*YOUR TASK*: In the entries below, find the line containing "and FortiGate Integration" and the line containing "## FortiGate Input Traffic Blocking". Copy those two lines and everything between them exactly, and only that.
* * * * * * *
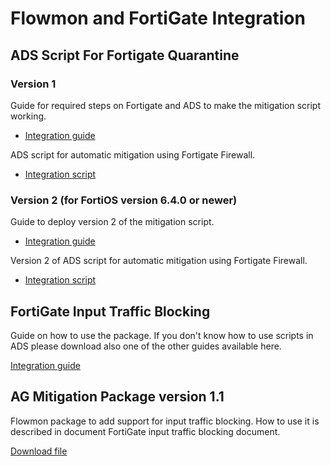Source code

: # Flowmon and FortiGate Integration

## ADS Script For Fortigate Quarantine
### Version 1
Guide for required steps on Fortigate and ADS to make the mitigation script working.
* [Integration guide](Fortinet/FortiGate/ADS_script_for_Fortigate_quarantine.pdf)

ADS script for automatic mitigation using Fortigate Firewall.
* [Integration script](Fortinet/FortiGate/mitigation_script.sh)

### Version 2 (for FortiOS version 6.4.0 or newer)
Guide to deploy version 2 of the mitigation script.
* [Integration guide](Fortinet/FortiGate/ADS_script_for_Fortigate_quarantine_(v2).pdf)
  
Version 2 of ADS script for automatic mitigation using Fortigate Firewall.
* [Integration script](Fortinet/FortiGate/mitigation_script_v2.sh)

## FortiGate Input Traffic Blocking

Guide on how to use the package. If you don't know how to use scripts in ADS please download also one of the other guides available here.

[Integration guide](Fortinet/FortiGate/FortiGate_input_traffic_blocking.pdf)

## AG Mitigation Package version 1.1

Flowmon package to add support for input traffic blocking. How to use it is described in document FortiGate input traffic blocking document. 

[Download file](Fortinet/FortiGate/ag-mitigation-1.1.tar.gz)
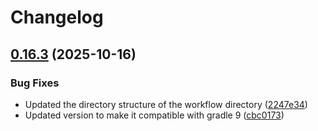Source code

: # Changelog

## [0.16.3](https://github.com/rio-cloud/license-gradle-plugin/compare/v0.16.2...v0.16.3) (2025-10-16)


### Bug Fixes

* Updated the directory structure of the workflow directory ([2247e34](https://github.com/rio-cloud/license-gradle-plugin/commit/2247e34347c46a68956d959e366b6dd825466962))
* Updated version to make it compatible with gradle 9 ([cbc0173](https://github.com/rio-cloud/license-gradle-plugin/commit/cbc0173890252eb01cb3540088f5e815b652dd25))
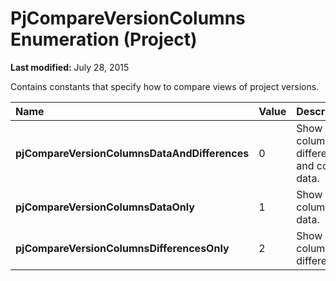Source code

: 
# PjCompareVersionColumns Enumeration (Project)

 **Last modified:** July 28, 2015

Contains constants that specify how to compare views of project versions.


|**Name**|**Value**|**Description**|
|:-----|:-----|:-----|
| **pjCompareVersionColumnsDataAndDifferences**|0|Show both column differences and column data.|
| **pjCompareVersionColumnsDataOnly**|1|Show only column data.|
| **pjCompareVersionColumnsDifferencesOnly**|2|Show only column differences.|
* * * * * * *
*OUTPUT OF THE EXERCISE*:
: # Flowmon and FortiGate Integration

## ADS Script For Fortigate Quarantine
### Version 1
Guide for required steps on Fortigate and ADS to make the mitigation script working.
* [Integration guide](Fortinet/FortiGate/ADS_script_for_Fortigate_quarantine.pdf)

ADS script for automatic mitigation using Fortigate Firewall.
* [Integration script](Fortinet/FortiGate/mitigation_script.sh)

### Version 2 (for FortiOS version 6.4.0 or newer)
Guide to deploy version 2 of the mitigation script.
* [Integration guide](Fortinet/FortiGate/ADS_script_for_Fortigate_quarantine_(v2).pdf)
  
Version 2 of ADS script for automatic mitigation using Fortigate Firewall.
* [Integration script](Fortinet/FortiGate/mitigation_script_v2.sh)

## FortiGate Input Traffic Blocking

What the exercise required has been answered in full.